News / Asia

Confusion Over Radiation Levels at Japan Nuclear Plant

A protester in protective mask holds a placard during an anti nuclear rally in Tokyo, Sunday, March 27, 2011
A protester in protective mask holds a placard during an anti nuclear rally in Tokyo, Sunday, March 27, 2011
Diaa Bekheet

Confusion reigned Sunday at a crippled nuclear power plant in northeastern Japan, as emergency workers were pulled from a reactor building after dangerously high levels of radiation were detected in water that had accumulated in a turbine housing unit.

A spokesman for the operator of the Fukushima-Daiichi power plant originally told reporters that radiation had spiked 10 million times the normal levels Sunday, driving workers to flee the facility.  Authorities later said those radiation readings were not accurate and that new tests had been ordered.

Officials say they also detected heightened levels of radioactive iodine in Pacific Ocean water within 300 meters of the plant.  The nuclear safety agency said one-half a liter of the water contains the same amount of radiation that a person can safely be exposed to in a year.
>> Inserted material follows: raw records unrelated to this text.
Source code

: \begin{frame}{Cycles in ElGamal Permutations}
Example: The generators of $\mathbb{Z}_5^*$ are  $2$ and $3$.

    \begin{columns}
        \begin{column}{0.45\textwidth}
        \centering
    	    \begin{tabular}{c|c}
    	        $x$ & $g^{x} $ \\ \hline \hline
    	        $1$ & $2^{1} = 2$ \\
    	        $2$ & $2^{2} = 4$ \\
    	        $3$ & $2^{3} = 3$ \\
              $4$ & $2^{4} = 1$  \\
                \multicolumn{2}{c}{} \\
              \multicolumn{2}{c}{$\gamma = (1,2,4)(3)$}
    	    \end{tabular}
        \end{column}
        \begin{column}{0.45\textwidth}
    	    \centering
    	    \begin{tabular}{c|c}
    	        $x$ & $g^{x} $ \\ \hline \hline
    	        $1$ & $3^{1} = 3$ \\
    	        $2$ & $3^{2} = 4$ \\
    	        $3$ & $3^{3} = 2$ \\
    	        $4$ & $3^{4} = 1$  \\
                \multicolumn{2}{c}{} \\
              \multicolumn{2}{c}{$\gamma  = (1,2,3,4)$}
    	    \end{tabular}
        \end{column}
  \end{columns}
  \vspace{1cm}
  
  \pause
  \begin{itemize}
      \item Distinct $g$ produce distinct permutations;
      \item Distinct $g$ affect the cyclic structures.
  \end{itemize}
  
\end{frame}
However, officials at the agency said the ocean will quickly dilute the worst contamination, and that there is no immediate threat to marine life or seafood safety.

Contaminated seawater is the latest indication that radiation from the plant is spreading.  Heightened levels of radioactive substances also have been found this past week in the water supply in Tokyo and nearby areas.  Radiation has been found in vegetables and milk from farms near Fukushima, prompting several countries to ban imports of food from the region.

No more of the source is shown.